We all try to live healthier lives every day: maybe we try to eat a little better, or exercise a little more; or maybe we recycle a little more often. There’s one innovation from UCF that could revolutionize the food we eat and the air we breathe, through an everyday process called catalysis.
Catalysis involves a substance called a catalyst, which speeds up a chemical reaction and can be recovered chemically unchanged at the end of the reaction. Most catalysts are metal-based, like nickel, but they are also expensive. We have to procure them from countries as close by as Canada and as far away as Russia.
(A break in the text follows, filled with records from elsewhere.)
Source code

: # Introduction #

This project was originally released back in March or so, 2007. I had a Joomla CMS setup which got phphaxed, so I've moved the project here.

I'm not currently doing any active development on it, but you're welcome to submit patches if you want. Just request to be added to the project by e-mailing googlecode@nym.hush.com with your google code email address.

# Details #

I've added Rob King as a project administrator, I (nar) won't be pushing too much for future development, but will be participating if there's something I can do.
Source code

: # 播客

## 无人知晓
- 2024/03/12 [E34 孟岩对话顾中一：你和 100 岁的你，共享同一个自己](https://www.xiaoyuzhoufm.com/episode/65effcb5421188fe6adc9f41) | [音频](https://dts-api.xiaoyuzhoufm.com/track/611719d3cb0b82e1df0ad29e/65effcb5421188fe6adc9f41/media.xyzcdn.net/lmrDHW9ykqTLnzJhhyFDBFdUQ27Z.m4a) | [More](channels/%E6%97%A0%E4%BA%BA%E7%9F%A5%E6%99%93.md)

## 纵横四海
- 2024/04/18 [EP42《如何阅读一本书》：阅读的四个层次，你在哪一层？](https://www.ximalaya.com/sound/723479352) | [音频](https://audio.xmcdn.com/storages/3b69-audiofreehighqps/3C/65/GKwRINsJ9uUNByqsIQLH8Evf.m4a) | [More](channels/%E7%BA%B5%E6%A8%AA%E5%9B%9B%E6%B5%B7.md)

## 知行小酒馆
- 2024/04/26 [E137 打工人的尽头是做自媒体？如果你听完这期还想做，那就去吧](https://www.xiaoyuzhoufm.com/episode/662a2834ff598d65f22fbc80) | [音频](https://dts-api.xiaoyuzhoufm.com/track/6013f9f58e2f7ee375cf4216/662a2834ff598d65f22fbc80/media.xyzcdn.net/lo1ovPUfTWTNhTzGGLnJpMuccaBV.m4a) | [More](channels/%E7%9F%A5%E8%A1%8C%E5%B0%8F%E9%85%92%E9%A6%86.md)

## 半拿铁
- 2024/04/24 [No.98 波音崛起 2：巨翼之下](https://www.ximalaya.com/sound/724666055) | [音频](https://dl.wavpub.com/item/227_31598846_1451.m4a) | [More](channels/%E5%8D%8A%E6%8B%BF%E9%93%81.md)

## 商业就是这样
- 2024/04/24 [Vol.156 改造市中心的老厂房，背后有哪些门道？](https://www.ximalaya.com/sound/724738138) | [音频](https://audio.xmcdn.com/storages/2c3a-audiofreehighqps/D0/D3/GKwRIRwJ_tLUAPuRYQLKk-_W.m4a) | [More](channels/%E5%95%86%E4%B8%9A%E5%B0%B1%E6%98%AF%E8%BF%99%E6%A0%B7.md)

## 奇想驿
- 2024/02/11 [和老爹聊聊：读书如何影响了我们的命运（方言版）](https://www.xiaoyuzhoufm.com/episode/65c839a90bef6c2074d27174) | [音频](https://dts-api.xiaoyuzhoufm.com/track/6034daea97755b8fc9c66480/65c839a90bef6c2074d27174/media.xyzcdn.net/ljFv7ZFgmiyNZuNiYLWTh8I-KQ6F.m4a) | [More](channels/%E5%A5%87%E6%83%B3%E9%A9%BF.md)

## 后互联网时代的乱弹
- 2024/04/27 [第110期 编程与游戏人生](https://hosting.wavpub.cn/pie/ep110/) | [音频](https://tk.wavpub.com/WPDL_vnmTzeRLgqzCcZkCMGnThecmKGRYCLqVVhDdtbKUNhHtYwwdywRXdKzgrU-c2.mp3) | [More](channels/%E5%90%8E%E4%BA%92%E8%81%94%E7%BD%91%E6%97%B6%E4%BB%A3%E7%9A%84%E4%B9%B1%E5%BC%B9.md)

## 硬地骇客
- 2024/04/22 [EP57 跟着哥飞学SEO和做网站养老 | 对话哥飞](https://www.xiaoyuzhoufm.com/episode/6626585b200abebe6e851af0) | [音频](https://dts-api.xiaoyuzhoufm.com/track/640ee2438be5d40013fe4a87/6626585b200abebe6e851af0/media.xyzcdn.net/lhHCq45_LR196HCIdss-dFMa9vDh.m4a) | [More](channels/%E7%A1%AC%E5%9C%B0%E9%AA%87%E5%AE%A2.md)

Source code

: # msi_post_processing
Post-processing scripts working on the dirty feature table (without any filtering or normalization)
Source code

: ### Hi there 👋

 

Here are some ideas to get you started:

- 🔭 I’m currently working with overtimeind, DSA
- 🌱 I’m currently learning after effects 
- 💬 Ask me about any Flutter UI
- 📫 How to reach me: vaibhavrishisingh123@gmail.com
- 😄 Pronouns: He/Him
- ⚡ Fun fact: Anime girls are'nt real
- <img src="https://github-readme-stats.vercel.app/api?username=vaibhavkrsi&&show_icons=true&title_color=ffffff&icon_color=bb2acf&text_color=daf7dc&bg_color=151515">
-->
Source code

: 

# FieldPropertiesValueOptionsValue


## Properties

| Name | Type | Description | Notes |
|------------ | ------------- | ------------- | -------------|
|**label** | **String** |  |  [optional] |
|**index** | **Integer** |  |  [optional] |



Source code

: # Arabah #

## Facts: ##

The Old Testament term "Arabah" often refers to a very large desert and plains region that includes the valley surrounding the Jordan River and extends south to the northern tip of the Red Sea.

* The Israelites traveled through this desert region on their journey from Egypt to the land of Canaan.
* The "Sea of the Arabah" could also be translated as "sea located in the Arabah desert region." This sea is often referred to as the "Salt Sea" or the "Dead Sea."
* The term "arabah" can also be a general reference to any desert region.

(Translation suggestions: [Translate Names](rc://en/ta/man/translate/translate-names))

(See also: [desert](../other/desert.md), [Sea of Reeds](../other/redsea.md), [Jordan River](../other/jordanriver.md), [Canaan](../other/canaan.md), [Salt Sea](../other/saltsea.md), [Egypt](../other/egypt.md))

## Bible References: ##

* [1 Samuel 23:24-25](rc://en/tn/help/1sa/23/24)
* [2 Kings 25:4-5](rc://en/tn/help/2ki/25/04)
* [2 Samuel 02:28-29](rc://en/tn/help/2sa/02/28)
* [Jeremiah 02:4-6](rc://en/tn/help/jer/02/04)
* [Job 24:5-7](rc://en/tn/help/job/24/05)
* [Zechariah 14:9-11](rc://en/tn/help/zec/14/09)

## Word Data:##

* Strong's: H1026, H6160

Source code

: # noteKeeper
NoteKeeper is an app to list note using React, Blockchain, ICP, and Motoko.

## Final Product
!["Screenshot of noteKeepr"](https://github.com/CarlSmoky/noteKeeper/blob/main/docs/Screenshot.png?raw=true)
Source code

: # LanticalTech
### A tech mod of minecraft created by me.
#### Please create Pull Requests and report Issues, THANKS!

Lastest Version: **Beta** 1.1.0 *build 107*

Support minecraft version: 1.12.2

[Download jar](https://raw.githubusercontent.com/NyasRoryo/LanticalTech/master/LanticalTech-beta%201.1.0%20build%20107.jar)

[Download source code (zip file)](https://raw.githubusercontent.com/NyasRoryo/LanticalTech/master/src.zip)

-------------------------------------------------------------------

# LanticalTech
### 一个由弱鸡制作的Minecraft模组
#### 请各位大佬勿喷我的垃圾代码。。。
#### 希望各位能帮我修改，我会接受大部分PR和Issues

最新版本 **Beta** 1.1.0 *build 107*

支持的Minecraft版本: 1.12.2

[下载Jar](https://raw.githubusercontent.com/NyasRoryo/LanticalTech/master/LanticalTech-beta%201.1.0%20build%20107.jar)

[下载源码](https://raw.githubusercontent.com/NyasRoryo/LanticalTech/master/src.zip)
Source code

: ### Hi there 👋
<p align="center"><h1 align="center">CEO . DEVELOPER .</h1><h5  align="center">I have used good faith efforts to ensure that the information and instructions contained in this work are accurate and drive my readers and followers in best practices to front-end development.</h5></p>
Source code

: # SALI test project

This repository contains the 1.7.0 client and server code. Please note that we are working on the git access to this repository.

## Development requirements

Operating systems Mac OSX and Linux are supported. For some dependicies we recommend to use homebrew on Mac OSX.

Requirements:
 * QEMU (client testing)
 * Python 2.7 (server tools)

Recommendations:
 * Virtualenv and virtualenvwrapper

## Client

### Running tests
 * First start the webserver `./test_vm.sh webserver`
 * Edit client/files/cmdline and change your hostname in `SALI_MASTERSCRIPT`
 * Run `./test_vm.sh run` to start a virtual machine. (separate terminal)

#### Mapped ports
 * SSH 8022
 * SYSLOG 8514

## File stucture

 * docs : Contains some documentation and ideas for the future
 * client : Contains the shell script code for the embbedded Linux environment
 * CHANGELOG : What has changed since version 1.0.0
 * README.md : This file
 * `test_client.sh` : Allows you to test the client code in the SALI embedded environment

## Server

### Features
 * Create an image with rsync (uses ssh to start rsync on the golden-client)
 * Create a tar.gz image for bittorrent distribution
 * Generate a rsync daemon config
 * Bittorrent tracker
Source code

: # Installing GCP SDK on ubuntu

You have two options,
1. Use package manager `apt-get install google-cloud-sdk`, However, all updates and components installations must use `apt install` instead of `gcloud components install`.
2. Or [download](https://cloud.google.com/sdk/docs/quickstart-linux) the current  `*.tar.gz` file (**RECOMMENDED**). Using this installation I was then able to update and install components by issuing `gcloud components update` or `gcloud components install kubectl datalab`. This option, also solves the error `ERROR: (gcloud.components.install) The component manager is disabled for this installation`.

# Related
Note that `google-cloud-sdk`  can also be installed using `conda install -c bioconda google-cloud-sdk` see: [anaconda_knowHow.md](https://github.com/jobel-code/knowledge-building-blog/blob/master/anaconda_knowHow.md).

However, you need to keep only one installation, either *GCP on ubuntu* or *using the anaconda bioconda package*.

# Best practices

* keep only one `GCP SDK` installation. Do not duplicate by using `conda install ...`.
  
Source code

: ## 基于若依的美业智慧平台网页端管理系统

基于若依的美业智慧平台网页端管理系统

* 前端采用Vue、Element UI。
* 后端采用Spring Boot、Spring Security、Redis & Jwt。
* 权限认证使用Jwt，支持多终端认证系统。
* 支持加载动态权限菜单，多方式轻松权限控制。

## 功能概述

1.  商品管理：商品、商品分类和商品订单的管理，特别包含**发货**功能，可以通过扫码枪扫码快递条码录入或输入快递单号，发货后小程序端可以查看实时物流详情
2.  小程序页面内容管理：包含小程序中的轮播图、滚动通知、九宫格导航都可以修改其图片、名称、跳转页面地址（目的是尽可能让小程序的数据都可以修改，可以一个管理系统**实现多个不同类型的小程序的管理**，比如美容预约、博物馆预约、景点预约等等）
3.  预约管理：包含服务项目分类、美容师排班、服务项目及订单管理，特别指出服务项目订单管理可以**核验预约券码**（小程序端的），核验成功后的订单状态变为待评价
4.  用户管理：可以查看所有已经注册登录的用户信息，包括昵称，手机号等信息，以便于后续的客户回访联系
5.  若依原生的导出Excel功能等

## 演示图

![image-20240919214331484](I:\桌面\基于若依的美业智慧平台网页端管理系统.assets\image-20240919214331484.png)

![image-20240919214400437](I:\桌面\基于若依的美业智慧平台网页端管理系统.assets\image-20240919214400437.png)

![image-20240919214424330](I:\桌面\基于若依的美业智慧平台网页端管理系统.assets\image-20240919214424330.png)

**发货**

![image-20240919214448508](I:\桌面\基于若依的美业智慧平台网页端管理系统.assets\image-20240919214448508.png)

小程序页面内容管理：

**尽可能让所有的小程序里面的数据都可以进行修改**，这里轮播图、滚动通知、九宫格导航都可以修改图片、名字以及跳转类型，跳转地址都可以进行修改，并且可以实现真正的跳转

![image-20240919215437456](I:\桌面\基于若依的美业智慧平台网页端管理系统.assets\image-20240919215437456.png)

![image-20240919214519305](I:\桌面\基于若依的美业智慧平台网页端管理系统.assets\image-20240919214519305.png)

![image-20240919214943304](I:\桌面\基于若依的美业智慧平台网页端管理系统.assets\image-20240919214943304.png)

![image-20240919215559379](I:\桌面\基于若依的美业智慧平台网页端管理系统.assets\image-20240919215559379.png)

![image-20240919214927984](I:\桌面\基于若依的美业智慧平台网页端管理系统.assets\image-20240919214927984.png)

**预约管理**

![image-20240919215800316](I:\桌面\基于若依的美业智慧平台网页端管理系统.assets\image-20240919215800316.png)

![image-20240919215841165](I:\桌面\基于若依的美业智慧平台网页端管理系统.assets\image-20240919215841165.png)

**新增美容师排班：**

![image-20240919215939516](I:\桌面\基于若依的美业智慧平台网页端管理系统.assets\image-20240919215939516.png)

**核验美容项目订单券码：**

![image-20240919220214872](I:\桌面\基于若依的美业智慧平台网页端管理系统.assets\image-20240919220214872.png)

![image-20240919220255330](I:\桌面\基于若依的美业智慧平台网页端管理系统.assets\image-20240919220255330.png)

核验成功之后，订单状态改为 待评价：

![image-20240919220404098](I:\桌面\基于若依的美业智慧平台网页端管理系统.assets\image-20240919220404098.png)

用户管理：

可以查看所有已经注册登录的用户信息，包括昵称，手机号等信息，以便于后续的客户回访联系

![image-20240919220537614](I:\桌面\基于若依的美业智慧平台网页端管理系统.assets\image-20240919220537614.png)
Catalysts are often used in a process called hydrogenation. This process is used to create a food product many people use on a daily basis: margarine.
A container of margarine starts off as vegetable oil, which is combined with a metal-based catalyst, such as nickel or copper, then heated at high temperature (around 200°C) for six hours, while high-pressured hydrogen gas is pumped through it. Excited hydrogen atoms puncture the vegetable oil molecules and chemically change them. Once the mixture has cooled, it becomes hard, little beads—hydrogenated oil. These oil beads are mixed with liquid vegetable oil and heated at a high temperature. This cooled mixture results in margarine.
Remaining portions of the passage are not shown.